Exercise instructions >>
Every line of the following records that includes "print" should be copied.

Records shown >>
-- Opening Marker --

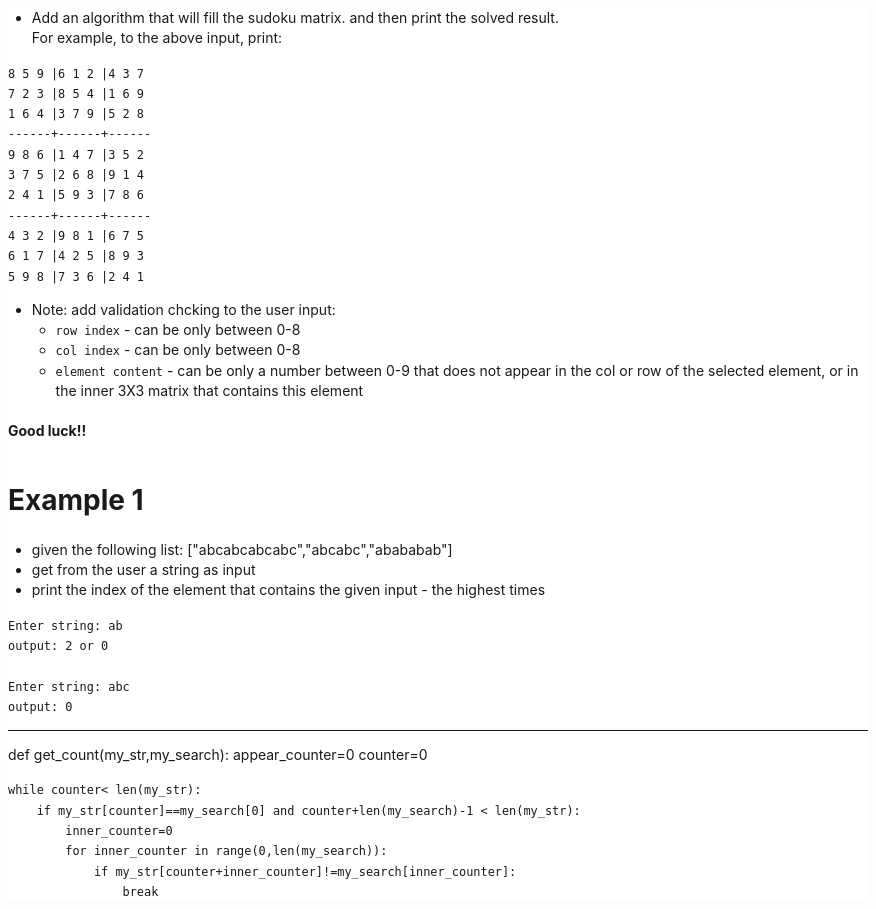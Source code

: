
 ```
```
* Add an algorithm that will fill the sudoku matrix. and then print the solved result.    
For example, to the above input, print:
```
8 5 9 |6 1 2 |4 3 7 
7 2 3 |8 5 4 |1 6 9 
1 6 4 |3 7 9 |5 2 8 
------+------+------
9 8 6 |1 4 7 |3 5 2 
3 7 5 |2 6 8 |9 1 4 
2 4 1 |5 9 3 |7 8 6 
------+------+------
4 3 2 |9 8 1 |6 7 5 
6 1 7 |4 2 5 |8 9 3 
5 9 8 |7 3 6 |2 4 1 
```
* Note: add validation chcking to the user input:
  * `row index` - can be only between 0-8
  * `col index` - can be only between 0-8
  * `element content` - can be only a number between 0-9 that does not appear in the col or row of the selected element, or in the inner 3X3 matrix that contains this element 
  
  
  
#### Good luck!!



# Example 1
* given the following list:
["abcabcabcabc","abcabc","abababab"]
* get from the user a string as input
* print the index of the element that contains the given input - the highest times

```
Enter string: ab
output: 2 or 0

Enter string: abc
output: 0
```
***
def get_count(my_str,my_search):
    appear_counter=0
    counter=0

    while counter< len(my_str):
        if my_str[counter]==my_search[0] and counter+len(my_search)-1 < len(my_str): 
            inner_counter=0   
            for inner_counter in range(0,len(my_search)):
                if my_str[counter+inner_counter]!=my_search[inner_counter]:
                    break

-- Closing Marker --

Finished exercise >>
* Add an algorithm that will fill the sudoku matrix. and then print the solved result.    
For example, to the above input, print:
* print the index of the element that contains the given input - the highest times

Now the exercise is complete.